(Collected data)
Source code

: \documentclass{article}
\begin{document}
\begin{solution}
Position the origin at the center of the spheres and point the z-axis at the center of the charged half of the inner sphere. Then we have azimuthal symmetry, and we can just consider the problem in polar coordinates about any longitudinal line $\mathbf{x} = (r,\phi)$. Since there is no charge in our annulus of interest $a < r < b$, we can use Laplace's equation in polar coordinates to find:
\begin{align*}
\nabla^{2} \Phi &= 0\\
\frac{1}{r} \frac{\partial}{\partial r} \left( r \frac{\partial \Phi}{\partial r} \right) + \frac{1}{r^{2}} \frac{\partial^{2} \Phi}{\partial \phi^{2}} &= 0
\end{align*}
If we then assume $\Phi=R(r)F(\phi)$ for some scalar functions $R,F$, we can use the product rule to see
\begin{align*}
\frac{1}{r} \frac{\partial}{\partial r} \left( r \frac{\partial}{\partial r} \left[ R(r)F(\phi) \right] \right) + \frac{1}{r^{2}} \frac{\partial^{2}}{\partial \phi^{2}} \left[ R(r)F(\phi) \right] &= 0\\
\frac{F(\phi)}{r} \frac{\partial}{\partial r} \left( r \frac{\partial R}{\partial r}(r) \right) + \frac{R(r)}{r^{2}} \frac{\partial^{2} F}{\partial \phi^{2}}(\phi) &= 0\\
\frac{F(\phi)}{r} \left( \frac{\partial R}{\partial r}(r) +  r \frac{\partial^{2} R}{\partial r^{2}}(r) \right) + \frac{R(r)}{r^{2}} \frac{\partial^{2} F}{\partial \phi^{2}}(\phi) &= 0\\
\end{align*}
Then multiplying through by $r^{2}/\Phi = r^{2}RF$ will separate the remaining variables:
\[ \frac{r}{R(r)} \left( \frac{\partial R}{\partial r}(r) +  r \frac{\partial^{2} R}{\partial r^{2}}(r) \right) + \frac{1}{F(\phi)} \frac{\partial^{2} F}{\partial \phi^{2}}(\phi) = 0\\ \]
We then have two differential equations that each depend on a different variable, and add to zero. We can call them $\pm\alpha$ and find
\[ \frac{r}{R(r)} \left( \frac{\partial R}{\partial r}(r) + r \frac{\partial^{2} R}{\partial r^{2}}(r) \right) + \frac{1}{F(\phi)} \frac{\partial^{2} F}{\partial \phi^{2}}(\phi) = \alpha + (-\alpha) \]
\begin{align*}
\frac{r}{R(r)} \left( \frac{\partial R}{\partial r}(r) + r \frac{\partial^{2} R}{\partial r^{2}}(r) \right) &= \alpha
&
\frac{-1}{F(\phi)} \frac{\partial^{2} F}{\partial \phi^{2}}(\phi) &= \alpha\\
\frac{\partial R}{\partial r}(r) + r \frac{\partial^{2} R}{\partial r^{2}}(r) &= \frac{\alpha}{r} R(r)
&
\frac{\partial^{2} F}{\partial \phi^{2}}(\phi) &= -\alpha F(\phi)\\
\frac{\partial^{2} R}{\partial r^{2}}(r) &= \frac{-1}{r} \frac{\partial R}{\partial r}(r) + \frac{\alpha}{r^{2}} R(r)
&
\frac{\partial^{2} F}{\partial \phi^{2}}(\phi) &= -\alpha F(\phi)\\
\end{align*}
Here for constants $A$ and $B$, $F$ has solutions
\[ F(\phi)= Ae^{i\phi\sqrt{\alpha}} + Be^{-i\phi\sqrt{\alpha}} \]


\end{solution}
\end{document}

...

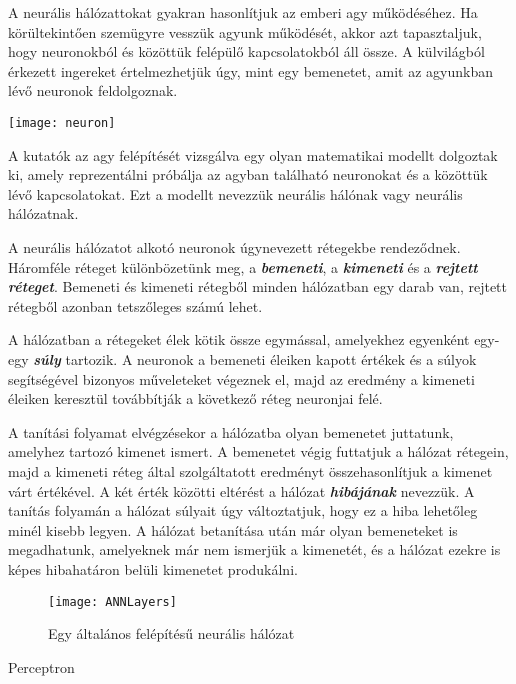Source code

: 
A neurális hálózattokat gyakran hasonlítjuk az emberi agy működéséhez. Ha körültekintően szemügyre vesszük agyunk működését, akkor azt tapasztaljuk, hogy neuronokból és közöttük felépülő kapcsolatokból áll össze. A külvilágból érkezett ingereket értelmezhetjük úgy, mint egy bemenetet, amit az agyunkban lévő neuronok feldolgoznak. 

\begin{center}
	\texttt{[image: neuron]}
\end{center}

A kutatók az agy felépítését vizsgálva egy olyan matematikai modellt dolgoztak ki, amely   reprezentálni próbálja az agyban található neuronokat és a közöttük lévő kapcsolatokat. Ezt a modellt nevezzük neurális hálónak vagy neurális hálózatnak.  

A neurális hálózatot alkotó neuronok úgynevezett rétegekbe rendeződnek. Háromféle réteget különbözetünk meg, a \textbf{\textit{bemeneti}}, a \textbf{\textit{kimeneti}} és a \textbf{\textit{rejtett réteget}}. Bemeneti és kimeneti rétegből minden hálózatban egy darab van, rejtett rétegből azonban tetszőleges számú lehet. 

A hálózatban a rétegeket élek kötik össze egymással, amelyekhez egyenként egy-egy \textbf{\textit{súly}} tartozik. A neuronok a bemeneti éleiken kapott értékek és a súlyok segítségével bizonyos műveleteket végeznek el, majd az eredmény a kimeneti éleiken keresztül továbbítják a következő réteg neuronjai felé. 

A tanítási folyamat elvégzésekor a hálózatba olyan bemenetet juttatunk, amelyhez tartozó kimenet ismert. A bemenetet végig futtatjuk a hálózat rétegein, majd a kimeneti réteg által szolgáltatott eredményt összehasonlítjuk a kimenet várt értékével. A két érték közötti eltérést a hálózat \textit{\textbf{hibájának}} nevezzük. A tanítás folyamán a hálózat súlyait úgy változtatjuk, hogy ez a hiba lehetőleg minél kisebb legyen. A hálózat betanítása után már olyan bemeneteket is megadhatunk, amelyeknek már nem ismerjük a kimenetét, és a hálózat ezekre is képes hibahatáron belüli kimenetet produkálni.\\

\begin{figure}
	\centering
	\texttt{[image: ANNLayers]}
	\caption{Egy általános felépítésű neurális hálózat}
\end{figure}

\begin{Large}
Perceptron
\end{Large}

==

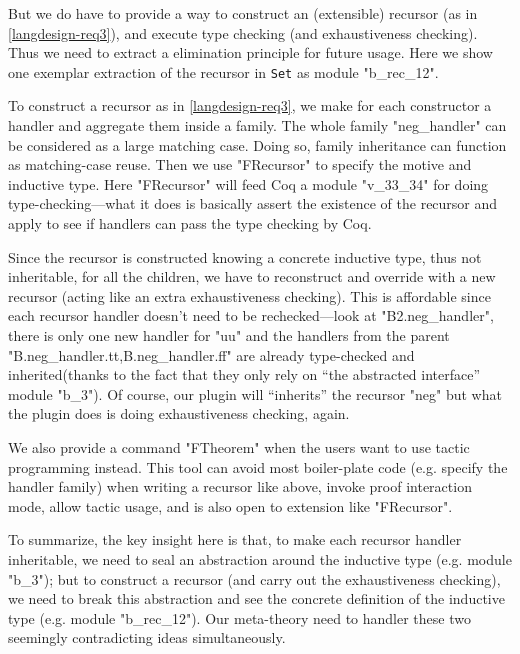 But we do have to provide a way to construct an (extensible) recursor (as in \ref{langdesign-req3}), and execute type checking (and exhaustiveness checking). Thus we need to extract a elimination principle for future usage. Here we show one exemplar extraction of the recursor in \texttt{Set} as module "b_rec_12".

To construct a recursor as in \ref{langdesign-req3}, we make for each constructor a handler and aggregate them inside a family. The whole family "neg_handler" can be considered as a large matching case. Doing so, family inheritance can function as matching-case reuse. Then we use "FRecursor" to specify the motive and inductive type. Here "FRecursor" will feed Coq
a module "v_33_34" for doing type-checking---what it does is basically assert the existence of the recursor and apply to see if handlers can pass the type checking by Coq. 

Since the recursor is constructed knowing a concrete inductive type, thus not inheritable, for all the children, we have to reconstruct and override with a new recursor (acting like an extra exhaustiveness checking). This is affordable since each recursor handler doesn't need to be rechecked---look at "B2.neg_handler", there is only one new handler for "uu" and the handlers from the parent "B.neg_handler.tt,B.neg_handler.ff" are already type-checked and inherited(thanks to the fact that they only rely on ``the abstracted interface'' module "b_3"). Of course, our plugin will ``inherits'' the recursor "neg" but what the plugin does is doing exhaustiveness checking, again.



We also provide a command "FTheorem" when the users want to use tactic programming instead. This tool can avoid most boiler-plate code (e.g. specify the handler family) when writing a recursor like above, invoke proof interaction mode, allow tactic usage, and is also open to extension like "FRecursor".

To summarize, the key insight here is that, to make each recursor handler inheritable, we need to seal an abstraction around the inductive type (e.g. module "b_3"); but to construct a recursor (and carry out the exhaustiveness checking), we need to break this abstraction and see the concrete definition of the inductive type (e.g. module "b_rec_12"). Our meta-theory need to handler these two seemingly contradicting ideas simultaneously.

The task: Find the line with "Since the recursor" in the entries above. Retype it and each line after it, exactly, through the line with "To summarize, the", and stop there.

Exercise solution:
Since the recursor is constructed knowing a concrete inductive type, thus not inheritable, for all the children, we have to reconstruct and override with a new recursor (acting like an extra exhaustiveness checking). This is affordable since each recursor handler doesn't need to be rechecked---look at "B2.neg_handler", there is only one new handler for "uu" and the handlers from the parent "B.neg_handler.tt,B.neg_handler.ff" are already type-checked and inherited(thanks to the fact that they only rely on ``the abstracted interface'' module "b_3"). Of course, our plugin will ``inherits'' the recursor "neg" but what the plugin does is doing exhaustiveness checking, again.



We also provide a command "FTheorem" when the users want to use tactic programming instead. This tool can avoid most boiler-plate code (e.g. specify the handler family) when writing a recursor like above, invoke proof interaction mode, allow tactic usage, and is also open to extension like "FRecursor".

To summarize, the key insight here is that, to make each recursor handler inheritable, we need to seal an abstraction around the inductive type (e.g. module "b_3"); but to construct a recursor (and carry out the exhaustiveness checking), we need to break this abstraction and see the concrete definition of the inductive type (e.g. module "b_rec_12"). Our meta-theory need to handler these two seemingly contradicting ideas simultaneously.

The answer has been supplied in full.